▶ DIRECTIONS FOR THIS TASK:
For this exercise, return exactly the lines of the material below that begin at the one with "#### Infor (Associate" and stop after the one with "- Monitored and".

---------- DATA PROVIDED

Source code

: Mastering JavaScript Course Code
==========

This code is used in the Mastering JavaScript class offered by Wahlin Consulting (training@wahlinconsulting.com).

--------------------
---------- DATA PROVIDED

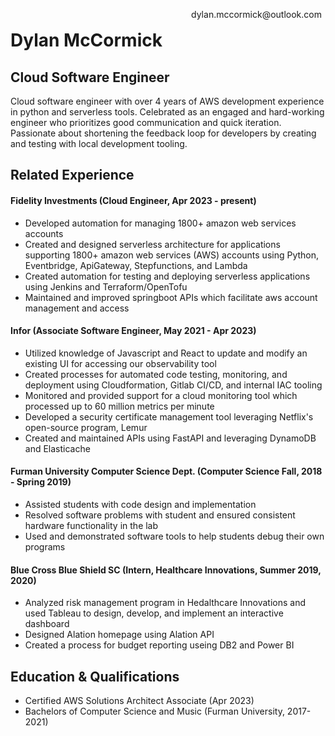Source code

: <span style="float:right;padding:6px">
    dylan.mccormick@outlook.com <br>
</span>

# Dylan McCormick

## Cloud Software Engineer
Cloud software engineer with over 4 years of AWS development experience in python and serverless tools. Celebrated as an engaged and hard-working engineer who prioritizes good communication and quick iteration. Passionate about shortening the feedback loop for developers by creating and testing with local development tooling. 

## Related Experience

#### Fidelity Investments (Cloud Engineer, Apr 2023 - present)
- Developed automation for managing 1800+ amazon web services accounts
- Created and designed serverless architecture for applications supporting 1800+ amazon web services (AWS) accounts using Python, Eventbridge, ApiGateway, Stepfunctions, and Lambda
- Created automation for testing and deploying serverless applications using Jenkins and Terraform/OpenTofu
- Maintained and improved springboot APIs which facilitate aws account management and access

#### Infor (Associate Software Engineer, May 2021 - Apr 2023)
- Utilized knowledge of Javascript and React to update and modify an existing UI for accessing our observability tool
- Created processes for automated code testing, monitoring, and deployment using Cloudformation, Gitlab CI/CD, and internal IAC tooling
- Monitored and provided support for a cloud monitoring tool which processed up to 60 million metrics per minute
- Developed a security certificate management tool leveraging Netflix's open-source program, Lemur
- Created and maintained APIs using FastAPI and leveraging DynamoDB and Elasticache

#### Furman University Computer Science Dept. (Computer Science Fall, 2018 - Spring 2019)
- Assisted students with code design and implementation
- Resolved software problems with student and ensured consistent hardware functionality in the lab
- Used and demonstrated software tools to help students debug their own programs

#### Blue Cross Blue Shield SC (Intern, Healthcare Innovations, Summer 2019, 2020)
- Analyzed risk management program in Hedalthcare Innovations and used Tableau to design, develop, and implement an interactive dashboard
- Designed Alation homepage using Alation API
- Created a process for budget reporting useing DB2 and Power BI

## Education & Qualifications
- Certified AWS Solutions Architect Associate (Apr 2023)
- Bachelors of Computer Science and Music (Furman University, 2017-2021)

--------------------

▶ EXERCISE RESPONSE:
#### Infor (Associate Software Engineer, May 2021 - Apr 2023)
- Utilized knowledge of Javascript and React to update and modify an existing UI for accessing our observability tool
- Created processes for automated code testing, monitoring, and deployment using Cloudformation, Gitlab CI/CD, and internal IAC tooling
- Monitored and provided support for a cloud monitoring tool which processed up to 60 million metrics per minute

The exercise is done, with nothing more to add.